## Supplied material

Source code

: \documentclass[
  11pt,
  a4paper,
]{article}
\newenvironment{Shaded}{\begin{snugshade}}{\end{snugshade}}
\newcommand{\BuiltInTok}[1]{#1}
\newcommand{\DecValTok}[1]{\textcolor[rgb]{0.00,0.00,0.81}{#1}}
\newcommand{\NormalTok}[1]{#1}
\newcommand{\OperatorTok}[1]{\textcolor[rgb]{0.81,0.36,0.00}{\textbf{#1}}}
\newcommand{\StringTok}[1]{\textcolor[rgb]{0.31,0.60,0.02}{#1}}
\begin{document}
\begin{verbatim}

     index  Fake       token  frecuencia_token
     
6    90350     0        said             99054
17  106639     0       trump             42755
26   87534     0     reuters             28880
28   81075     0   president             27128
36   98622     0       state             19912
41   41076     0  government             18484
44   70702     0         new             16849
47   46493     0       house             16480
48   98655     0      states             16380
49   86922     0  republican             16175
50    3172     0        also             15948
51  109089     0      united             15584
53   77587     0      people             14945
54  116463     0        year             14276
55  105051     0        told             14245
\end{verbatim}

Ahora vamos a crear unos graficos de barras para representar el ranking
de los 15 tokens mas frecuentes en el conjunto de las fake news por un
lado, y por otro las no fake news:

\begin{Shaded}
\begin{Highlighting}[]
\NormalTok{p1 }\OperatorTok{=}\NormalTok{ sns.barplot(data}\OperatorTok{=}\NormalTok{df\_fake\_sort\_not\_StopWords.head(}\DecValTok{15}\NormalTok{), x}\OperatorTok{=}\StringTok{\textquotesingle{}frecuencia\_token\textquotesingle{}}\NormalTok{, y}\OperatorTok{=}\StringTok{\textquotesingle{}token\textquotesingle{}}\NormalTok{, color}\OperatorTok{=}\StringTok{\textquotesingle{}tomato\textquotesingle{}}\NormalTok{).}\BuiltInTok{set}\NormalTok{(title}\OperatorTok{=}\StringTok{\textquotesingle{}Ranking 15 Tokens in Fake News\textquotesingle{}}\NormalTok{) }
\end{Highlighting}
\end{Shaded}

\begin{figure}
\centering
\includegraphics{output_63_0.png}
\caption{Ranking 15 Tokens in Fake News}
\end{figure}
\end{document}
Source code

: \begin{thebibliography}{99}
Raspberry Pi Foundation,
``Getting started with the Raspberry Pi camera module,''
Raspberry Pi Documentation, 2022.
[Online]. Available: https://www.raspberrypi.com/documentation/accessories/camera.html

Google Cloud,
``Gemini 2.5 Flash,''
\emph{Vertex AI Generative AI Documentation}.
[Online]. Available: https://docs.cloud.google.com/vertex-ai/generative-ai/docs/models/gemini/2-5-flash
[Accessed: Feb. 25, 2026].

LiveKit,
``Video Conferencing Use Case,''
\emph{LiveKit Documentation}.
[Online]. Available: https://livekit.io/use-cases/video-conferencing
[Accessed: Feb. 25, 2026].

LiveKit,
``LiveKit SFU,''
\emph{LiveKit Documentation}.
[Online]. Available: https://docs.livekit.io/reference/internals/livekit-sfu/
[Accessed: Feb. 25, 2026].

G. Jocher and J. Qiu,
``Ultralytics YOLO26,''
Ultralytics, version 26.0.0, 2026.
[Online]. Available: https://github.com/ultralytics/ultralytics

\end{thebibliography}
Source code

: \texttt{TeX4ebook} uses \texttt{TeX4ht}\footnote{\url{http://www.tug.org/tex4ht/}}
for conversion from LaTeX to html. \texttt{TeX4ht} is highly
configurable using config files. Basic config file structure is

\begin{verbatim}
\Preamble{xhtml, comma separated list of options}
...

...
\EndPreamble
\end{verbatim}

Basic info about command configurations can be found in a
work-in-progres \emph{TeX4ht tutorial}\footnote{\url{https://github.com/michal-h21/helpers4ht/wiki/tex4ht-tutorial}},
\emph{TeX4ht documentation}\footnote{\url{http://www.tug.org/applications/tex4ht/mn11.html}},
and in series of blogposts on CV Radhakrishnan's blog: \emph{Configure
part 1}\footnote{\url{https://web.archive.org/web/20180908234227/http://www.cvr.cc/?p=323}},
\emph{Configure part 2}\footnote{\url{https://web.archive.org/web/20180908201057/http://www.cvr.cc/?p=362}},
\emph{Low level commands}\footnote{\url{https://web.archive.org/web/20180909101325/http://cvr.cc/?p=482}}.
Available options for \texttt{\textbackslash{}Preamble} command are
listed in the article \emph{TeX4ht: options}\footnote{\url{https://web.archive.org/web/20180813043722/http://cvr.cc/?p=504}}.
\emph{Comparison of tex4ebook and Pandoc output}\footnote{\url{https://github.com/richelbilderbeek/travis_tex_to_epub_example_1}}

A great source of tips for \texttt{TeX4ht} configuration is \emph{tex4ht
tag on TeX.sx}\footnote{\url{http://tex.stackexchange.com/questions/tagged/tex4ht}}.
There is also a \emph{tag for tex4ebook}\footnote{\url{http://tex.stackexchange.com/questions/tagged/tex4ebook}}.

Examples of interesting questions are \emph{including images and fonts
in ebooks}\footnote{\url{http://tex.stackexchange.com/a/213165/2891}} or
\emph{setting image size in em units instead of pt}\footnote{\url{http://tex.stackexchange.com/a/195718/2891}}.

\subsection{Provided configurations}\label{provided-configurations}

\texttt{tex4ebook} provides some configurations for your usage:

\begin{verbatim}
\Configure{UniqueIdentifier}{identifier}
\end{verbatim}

## What needs to be done
Only lines holding the word "article" belong in the answer; copy all of them from the records.

## Answer section
]{article}
listed in the article \emph{TeX4ht: options}\footnote{\url{https://web.archive.org/web/20180813043722/http://cvr.cc/?p=504}}.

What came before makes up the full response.